PROBLEM TO WORK ON: Verbatim copy without pictures. Please print every entry as it stands.

EXERCISE MATERIALS:

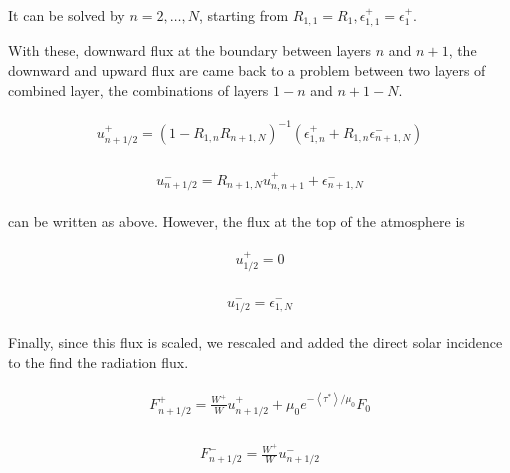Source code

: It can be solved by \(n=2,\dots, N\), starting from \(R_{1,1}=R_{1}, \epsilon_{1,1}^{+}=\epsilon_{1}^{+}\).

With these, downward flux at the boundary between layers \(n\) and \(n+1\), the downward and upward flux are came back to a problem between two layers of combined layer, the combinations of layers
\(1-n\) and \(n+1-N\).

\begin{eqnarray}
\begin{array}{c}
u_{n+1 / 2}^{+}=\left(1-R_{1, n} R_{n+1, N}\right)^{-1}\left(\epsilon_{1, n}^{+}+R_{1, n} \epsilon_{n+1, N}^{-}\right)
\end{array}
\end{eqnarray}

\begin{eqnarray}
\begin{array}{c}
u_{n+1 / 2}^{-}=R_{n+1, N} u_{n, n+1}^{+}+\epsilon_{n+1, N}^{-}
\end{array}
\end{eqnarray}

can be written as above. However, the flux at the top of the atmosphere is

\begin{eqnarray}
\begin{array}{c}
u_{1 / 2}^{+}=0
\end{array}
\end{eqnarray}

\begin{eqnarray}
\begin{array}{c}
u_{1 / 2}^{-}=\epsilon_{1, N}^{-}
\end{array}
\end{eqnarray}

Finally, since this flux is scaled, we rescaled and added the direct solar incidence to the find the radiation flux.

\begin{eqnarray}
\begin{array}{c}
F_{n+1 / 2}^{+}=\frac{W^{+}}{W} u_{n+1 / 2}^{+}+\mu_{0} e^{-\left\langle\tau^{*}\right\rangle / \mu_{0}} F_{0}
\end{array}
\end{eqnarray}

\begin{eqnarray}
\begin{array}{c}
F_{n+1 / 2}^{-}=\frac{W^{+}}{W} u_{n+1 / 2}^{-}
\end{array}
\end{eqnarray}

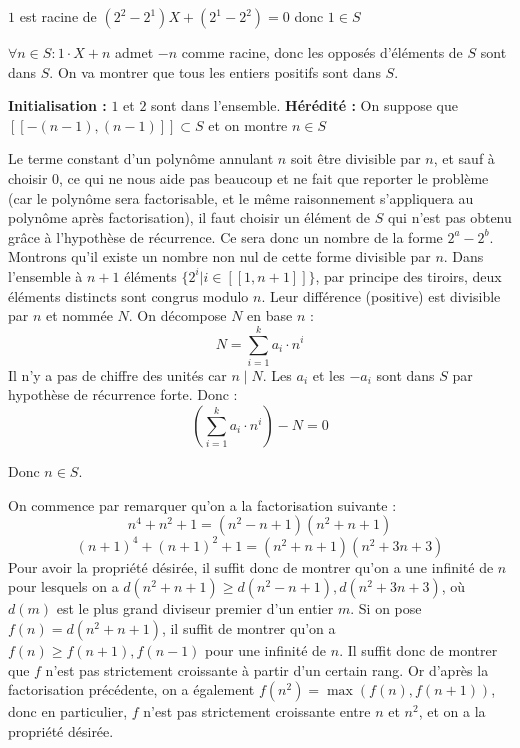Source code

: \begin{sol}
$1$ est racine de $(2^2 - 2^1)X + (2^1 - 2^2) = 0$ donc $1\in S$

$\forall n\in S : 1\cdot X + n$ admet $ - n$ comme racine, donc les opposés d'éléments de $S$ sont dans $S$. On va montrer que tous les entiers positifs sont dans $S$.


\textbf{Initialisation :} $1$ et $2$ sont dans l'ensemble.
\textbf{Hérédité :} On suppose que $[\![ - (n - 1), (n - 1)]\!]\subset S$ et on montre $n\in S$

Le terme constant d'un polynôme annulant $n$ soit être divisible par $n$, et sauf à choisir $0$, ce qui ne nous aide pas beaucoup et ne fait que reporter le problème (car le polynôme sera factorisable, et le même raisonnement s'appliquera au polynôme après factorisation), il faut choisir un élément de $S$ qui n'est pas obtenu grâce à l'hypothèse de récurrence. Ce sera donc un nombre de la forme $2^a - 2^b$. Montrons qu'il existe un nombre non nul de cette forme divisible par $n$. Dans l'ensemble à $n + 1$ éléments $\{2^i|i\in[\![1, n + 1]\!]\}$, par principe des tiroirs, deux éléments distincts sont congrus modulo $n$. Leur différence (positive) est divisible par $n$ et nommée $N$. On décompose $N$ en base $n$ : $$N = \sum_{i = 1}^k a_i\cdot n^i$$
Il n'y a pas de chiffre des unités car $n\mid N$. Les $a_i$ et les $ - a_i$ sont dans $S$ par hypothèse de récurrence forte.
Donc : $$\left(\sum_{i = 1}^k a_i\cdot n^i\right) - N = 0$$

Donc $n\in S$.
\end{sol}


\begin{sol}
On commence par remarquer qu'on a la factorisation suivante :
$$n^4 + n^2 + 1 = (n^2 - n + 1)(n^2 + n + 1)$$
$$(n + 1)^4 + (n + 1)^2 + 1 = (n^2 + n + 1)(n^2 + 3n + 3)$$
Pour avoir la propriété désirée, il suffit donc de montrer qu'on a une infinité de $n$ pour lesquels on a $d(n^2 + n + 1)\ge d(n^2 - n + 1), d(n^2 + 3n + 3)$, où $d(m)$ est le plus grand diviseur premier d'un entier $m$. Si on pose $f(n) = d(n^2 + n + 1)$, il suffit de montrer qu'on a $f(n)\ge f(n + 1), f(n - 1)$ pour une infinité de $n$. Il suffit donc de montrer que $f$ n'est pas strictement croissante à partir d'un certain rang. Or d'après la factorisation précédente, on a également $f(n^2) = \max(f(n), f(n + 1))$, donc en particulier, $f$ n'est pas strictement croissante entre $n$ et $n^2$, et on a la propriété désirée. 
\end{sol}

TASK ANSWER:
Source code

: It can be solved by \(n=2,\dots, N\), starting from \(R_{1,1}=R_{1}, \epsilon_{1,1}^{+}=\epsilon_{1}^{+}\).

With these, downward flux at the boundary between layers \(n\) and \(n+1\), the downward and upward flux are came back to a problem between two layers of combined layer, the combinations of layers
\(1-n\) and \(n+1-N\).

\begin{eqnarray}
\begin{array}{c}
u_{n+1 / 2}^{+}=\left(1-R_{1, n} R_{n+1, N}\right)^{-1}\left(\epsilon_{1, n}^{+}+R_{1, n} \epsilon_{n+1, N}^{-}\right)
\end{array}
\end{eqnarray}

\begin{eqnarray}
\begin{array}{c}
u_{n+1 / 2}^{-}=R_{n+1, N} u_{n, n+1}^{+}+\epsilon_{n+1, N}^{-}
\end{array}
\end{eqnarray}

can be written as above. However, the flux at the top of the atmosphere is

\begin{eqnarray}
\begin{array}{c}
u_{1 / 2}^{+}=0
\end{array}
\end{eqnarray}

\begin{eqnarray}
\begin{array}{c}
u_{1 / 2}^{-}=\epsilon_{1, N}^{-}
\end{array}
\end{eqnarray}

Finally, since this flux is scaled, we rescaled and added the direct solar incidence to the find the radiation flux.

\begin{eqnarray}
\begin{array}{c}
F_{n+1 / 2}^{+}=\frac{W^{+}}{W} u_{n+1 / 2}^{+}+\mu_{0} e^{-\left\langle\tau^{*}\right\rangle / \mu_{0}} F_{0}
\end{array}
\end{eqnarray}

\begin{eqnarray}
\begin{array}{c}
F_{n+1 / 2}^{-}=\frac{W^{+}}{W} u_{n+1 / 2}^{-}
\end{array}
\end{eqnarray}

Source code

: \begin{sol}
$1$ est racine de $(2^2 - 2^1)X + (2^1 - 2^2) = 0$ donc $1\in S$

$\forall n\in S : 1\cdot X + n$ admet $ - n$ comme racine, donc les opposés d'éléments de $S$ sont dans $S$. On va montrer que tous les entiers positifs sont dans $S$.


\textbf{Initialisation :} $1$ et $2$ sont dans l'ensemble.
\textbf{Hérédité :} On suppose que $[\![ - (n - 1), (n - 1)]\!]\subset S$ et on montre $n\in S$

Le terme constant d'un polynôme annulant $n$ soit être divisible par $n$, et sauf à choisir $0$, ce qui ne nous aide pas beaucoup et ne fait que reporter le problème (car le polynôme sera factorisable, et le même raisonnement s'appliquera au polynôme après factorisation), il faut choisir un élément de $S$ qui n'est pas obtenu grâce à l'hypothèse de récurrence. Ce sera donc un nombre de la forme $2^a - 2^b$. Montrons qu'il existe un nombre non nul de cette forme divisible par $n$. Dans l'ensemble à $n + 1$ éléments $\{2^i|i\in[\![1, n + 1]\!]\}$, par principe des tiroirs, deux éléments distincts sont congrus modulo $n$. Leur différence (positive) est divisible par $n$ et nommée $N$. On décompose $N$ en base $n$ : $$N = \sum_{i = 1}^k a_i\cdot n^i$$
Il n'y a pas de chiffre des unités car $n\mid N$. Les $a_i$ et les $ - a_i$ sont dans $S$ par hypothèse de récurrence forte.
Donc : $$\left(\sum_{i = 1}^k a_i\cdot n^i\right) - N = 0$$

Donc $n\in S$.
\end{sol}


\begin{sol}
On commence par remarquer qu'on a la factorisation suivante :
$$n^4 + n^2 + 1 = (n^2 - n + 1)(n^2 + n + 1)$$
$$(n + 1)^4 + (n + 1)^2 + 1 = (n^2 + n + 1)(n^2 + 3n + 3)$$
Pour avoir la propriété désirée, il suffit donc de montrer qu'on a une infinité de $n$ pour lesquels on a $d(n^2 + n + 1)\ge d(n^2 - n + 1), d(n^2 + 3n + 3)$, où $d(m)$ est le plus grand diviseur premier d'un entier $m$. Si on pose $f(n) = d(n^2 + n + 1)$, il suffit de montrer qu'on a $f(n)\ge f(n + 1), f(n - 1)$ pour une infinité de $n$. Il suffit donc de montrer que $f$ n'est pas strictement croissante à partir d'un certain rang. Or d'après la factorisation précédente, on a également $f(n^2) = \max(f(n), f(n + 1))$, donc en particulier, $f$ n'est pas strictement croissante entre $n$ et $n^2$, et on a la propriété désirée. 
\end{sol}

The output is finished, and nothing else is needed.